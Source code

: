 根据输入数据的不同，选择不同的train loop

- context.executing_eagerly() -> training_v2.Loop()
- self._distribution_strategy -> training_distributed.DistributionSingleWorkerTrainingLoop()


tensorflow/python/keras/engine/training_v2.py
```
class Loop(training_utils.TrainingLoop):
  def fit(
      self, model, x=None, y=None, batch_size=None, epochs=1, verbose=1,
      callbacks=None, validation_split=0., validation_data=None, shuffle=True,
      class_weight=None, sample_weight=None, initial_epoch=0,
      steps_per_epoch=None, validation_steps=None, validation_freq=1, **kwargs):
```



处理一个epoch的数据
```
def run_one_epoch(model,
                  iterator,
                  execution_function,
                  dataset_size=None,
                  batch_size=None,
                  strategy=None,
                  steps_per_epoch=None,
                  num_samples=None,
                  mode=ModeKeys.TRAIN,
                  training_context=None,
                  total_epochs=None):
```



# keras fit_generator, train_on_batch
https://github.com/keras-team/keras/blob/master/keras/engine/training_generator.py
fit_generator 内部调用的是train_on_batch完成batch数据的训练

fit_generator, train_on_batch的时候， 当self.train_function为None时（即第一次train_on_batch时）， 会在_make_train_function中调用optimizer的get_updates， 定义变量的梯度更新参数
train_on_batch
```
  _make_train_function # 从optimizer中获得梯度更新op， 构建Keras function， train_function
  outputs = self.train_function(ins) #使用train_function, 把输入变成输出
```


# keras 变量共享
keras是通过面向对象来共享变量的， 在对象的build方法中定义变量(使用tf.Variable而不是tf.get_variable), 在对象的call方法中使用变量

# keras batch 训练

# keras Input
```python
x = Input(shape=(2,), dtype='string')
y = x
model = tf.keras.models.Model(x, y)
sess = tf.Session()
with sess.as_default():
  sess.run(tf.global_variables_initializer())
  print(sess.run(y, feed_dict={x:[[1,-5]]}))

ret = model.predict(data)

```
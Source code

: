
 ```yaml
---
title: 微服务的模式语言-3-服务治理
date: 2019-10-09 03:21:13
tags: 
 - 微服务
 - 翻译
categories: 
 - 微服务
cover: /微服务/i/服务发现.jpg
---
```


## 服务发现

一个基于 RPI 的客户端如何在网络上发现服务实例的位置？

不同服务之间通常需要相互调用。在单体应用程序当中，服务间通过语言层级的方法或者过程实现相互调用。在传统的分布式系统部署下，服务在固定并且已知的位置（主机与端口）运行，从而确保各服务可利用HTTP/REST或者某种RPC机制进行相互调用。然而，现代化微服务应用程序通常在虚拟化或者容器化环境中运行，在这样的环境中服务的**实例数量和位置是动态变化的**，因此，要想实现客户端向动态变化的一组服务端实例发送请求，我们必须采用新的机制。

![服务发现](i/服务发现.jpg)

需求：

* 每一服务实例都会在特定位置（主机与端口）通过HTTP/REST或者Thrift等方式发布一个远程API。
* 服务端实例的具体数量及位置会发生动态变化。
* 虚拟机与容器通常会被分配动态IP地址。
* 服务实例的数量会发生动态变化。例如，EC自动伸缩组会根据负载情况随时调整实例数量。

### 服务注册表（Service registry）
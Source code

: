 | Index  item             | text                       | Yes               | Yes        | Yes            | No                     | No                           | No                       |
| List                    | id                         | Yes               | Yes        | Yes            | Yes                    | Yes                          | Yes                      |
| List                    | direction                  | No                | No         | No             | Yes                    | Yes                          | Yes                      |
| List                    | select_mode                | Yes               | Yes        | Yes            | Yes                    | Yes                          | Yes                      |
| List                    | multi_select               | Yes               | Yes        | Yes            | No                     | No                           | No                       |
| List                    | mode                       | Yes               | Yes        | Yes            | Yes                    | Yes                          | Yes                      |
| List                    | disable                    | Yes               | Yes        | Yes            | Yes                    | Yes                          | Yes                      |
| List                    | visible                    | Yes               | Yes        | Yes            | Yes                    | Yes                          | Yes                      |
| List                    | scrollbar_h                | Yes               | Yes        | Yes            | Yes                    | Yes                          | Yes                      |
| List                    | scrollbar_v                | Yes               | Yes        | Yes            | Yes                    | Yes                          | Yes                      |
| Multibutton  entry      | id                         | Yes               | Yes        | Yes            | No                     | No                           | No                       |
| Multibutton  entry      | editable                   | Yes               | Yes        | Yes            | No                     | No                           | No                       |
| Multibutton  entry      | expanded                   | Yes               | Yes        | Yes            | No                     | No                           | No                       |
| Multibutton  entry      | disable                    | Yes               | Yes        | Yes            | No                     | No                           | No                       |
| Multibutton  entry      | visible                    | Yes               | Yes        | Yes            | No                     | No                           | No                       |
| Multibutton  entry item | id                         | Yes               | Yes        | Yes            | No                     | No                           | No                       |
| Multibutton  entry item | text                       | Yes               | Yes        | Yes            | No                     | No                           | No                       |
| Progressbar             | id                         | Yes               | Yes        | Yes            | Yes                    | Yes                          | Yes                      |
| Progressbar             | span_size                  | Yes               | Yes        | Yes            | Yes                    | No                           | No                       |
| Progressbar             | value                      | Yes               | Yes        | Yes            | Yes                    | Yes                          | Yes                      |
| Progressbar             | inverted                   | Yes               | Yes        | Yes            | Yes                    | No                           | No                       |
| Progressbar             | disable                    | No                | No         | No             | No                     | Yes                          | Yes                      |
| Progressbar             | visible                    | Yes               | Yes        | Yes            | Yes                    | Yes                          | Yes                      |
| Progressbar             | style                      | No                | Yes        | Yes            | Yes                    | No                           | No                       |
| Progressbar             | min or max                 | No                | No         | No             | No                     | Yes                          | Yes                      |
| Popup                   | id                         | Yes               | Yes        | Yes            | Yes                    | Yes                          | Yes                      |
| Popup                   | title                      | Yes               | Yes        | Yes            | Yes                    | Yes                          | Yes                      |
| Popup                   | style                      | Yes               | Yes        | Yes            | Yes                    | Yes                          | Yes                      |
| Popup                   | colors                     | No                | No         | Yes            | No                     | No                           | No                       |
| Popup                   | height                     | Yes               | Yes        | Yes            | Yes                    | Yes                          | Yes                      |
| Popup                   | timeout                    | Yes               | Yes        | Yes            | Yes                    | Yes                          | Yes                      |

━━━━━━━━━━━━━━━━━━━━━━━━━━━━━━

What is being asked: Line by line, restate the data exactly.

Result of the task:
Source code

: 根据输入数据的不同，选择不同的train loop

- context.executing_eagerly() -> training_v2.Loop()
- self._distribution_strategy -> training_distributed.DistributionSingleWorkerTrainingLoop()


tensorflow/python/keras/engine/training_v2.py
```
class Loop(training_utils.TrainingLoop):
  def fit(
      self, model, x=None, y=None, batch_size=None, epochs=1, verbose=1,
      callbacks=None, validation_split=0., validation_data=None, shuffle=True,
      class_weight=None, sample_weight=None, initial_epoch=0,
      steps_per_epoch=None, validation_steps=None, validation_freq=1, **kwargs):
```



处理一个epoch的数据
```
def run_one_epoch(model,
                  iterator,
                  execution_function,
                  dataset_size=None,
                  batch_size=None,
                  strategy=None,
                  steps_per_epoch=None,
                  num_samples=None,
                  mode=ModeKeys.TRAIN,
                  training_context=None,
                  total_epochs=None):
```



# keras fit_generator, train_on_batch
https://github.com/keras-team/keras/blob/master/keras/engine/training_generator.py
fit_generator 内部调用的是train_on_batch完成batch数据的训练

fit_generator, train_on_batch的时候， 当self.train_function为None时（即第一次train_on_batch时）， 会在_make_train_function中调用optimizer的get_updates， 定义变量的梯度更新参数
train_on_batch
```
  _make_train_function # 从optimizer中获得梯度更新op， 构建Keras function， train_function
  outputs = self.train_function(ins) #使用train_function, 把输入变成输出
```


# keras 变量共享
keras是通过面向对象来共享变量的， 在对象的build方法中定义变量(使用tf.Variable而不是tf.get_variable), 在对象的call方法中使用变量

# keras batch 训练

# keras Input
```python
x = Input(shape=(2,), dtype='string')
y = x
model = tf.keras.models.Model(x, y)
sess = tf.Session()
with sess.as_default():
  sess.run(tf.global_variables_initializer())
  print(sess.run(y, feed_dict={x:[[1,-5]]}))

ret = model.predict(data)

```
Source code

:
 ```yaml
---
title: 微服务的模式语言-3-服务治理
date: 2019-10-09 03:21:13
tags: 
 - 微服务
 - 翻译
categories: 
 - 微服务
cover: /微服务/i/服务发现.jpg
---
```


## 服务发现

一个基于 RPI 的客户端如何在网络上发现服务实例的位置？

不同服务之间通常需要相互调用。在单体应用程序当中，服务间通过语言层级的方法或者过程实现相互调用。在传统的分布式系统部署下，服务在固定并且已知的位置（主机与端口）运行，从而确保各服务可利用HTTP/REST或者某种RPC机制进行相互调用。然而，现代化微服务应用程序通常在虚拟化或者容器化环境中运行，在这样的环境中服务的**实例数量和位置是动态变化的**，因此，要想实现客户端向动态变化的一组服务端实例发送请求，我们必须采用新的机制。

![服务发现](i/服务发现.jpg)

需求：

* 每一服务实例都会在特定位置（主机与端口）通过HTTP/REST或者Thrift等方式发布一个远程API。
* 服务端实例的具体数量及位置会发生动态变化。
* 虚拟机与容器通常会被分配动态IP地址。
* 服务实例的数量会发生动态变化。例如，EC自动伸缩组会根据负载情况随时调整实例数量。

### 服务注册表（Service registry）
Source code

: | Index  item             | text                       | Yes               | Yes        | Yes            | No                     | No                           | No                       |
| List                    | id                         | Yes               | Yes        | Yes            | Yes                    | Yes                          | Yes                      |
| List                    | direction                  | No                | No         | No             | Yes                    | Yes                          | Yes                      |
| List                    | select_mode                | Yes               | Yes        | Yes            | Yes                    | Yes                          | Yes                      |
| List                    | multi_select               | Yes               | Yes        | Yes            | No                     | No                           | No                       |
| List                    | mode                       | Yes               | Yes        | Yes            | Yes                    | Yes                          | Yes                      |
| List                    | disable                    | Yes               | Yes        | Yes            | Yes                    | Yes                          | Yes                      |
| List                    | visible                    | Yes               | Yes        | Yes            | Yes                    | Yes                          | Yes                      |
| List                    | scrollbar_h                | Yes               | Yes        | Yes            | Yes                    | Yes                          | Yes                      |
| List                    | scrollbar_v                | Yes               | Yes        | Yes            | Yes                    | Yes                          | Yes                      |
| Multibutton  entry      | id                         | Yes               | Yes        | Yes            | No                     | No                           | No                       |
| Multibutton  entry      | editable                   | Yes               | Yes        | Yes            | No                     | No                           | No                       |
| Multibutton  entry      | expanded                   | Yes               | Yes        | Yes            | No                     | No                           | No                       |
| Multibutton  entry      | disable                    | Yes               | Yes        | Yes            | No                     | No                           | No                       |
| Multibutton  entry      | visible                    | Yes               | Yes        | Yes            | No                     | No                           | No                       |
| Multibutton  entry item | id                         | Yes               | Yes        | Yes            | No                     | No                           | No                       |
| Multibutton  entry item | text                       | Yes               | Yes        | Yes            | No                     | No                           | No                       |
| Progressbar             | id                         | Yes               | Yes        | Yes            | Yes                    | Yes                          | Yes                      |
| Progressbar             | span_size                  | Yes               | Yes        | Yes            | Yes                    | No                           | No                       |
| Progressbar             | value                      | Yes               | Yes        | Yes            | Yes                    | Yes                          | Yes                      |
| Progressbar             | inverted                   | Yes               | Yes        | Yes            | Yes                    | No                           | No                       |
| Progressbar             | disable                    | No                | No         | No             | No                     | Yes                          | Yes                      |
| Progressbar             | visible                    | Yes               | Yes        | Yes            | Yes                    | Yes                          | Yes                      |
| Progressbar             | style                      | No                | Yes        | Yes            | Yes                    | No                           | No                       |
| Progressbar             | min or max                 | No                | No         | No             | No                     | Yes                          | Yes                      |
| Popup                   | id                         | Yes               | Yes        | Yes            | Yes                    | Yes                          | Yes                      |
| Popup                   | title                      | Yes               | Yes        | Yes            | Yes                    | Yes                          | Yes                      |
| Popup                   | style                      | Yes               | Yes        | Yes            | Yes                    | Yes                          | Yes                      |
| Popup                   | colors                     | No                | No         | Yes            | No                     | No                           | No                       |
| Popup                   | height                     | Yes               | Yes        | Yes            | Yes                    | Yes                          | Yes                      |
| Popup                   | timeout                    | Yes               | Yes        | Yes            | Yes                    | Yes                          | Yes                      |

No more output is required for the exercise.